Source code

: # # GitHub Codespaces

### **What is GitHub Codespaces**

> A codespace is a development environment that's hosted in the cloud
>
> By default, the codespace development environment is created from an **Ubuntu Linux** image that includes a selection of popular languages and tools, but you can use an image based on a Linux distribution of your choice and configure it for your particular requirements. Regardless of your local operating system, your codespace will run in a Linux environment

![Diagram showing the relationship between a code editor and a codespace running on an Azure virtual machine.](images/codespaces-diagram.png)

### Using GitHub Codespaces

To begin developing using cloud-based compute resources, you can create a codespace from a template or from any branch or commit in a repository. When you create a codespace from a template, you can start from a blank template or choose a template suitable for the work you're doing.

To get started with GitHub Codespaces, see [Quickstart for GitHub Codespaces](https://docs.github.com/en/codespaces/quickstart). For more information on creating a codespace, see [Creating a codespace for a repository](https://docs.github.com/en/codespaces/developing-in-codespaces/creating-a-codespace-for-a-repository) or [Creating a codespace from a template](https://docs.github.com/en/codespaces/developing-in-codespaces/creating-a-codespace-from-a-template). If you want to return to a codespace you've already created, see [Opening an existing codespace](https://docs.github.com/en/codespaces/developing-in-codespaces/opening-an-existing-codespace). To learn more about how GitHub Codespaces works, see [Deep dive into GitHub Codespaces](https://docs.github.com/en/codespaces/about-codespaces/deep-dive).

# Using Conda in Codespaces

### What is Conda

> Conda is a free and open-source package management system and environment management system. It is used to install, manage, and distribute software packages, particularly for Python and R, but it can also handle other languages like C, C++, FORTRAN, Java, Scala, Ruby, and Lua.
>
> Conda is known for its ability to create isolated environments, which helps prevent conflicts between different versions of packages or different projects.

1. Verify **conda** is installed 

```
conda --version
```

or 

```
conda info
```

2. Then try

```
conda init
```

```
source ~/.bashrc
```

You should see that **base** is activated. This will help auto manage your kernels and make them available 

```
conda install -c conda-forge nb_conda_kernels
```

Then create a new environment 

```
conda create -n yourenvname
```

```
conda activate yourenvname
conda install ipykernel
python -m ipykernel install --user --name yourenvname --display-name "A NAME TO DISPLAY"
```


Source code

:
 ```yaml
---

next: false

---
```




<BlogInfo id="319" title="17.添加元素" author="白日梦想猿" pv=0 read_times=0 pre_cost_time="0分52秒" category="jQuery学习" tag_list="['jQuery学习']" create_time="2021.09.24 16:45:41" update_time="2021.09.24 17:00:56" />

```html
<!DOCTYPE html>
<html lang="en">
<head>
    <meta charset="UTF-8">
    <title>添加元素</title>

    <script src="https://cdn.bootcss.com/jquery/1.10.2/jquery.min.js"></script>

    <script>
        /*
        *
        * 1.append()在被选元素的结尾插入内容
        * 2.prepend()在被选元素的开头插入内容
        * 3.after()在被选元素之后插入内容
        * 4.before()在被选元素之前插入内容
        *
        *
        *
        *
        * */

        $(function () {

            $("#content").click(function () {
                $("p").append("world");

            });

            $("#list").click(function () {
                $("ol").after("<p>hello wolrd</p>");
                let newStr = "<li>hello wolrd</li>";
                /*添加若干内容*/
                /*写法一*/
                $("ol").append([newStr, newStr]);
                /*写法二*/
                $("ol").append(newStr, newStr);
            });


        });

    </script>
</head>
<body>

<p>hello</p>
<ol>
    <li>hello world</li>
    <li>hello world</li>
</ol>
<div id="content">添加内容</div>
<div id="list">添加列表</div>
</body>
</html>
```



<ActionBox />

● ● ●

• Required work: With the line containing "### Using GitHub Codespaces" as the last one, please set down exactly the lines of the records above from their very first line, and nothing more.

• Finished task:
Source code

: # # GitHub Codespaces

### **What is GitHub Codespaces**

> A codespace is a development environment that's hosted in the cloud
>
> By default, the codespace development environment is created from an **Ubuntu Linux** image that includes a selection of popular languages and tools, but you can use an image based on a Linux distribution of your choice and configure it for your particular requirements. Regardless of your local operating system, your codespace will run in a Linux environment

![Diagram showing the relationship between a code editor and a codespace running on an Azure virtual machine.](images/codespaces-diagram.png)

### Using GitHub Codespaces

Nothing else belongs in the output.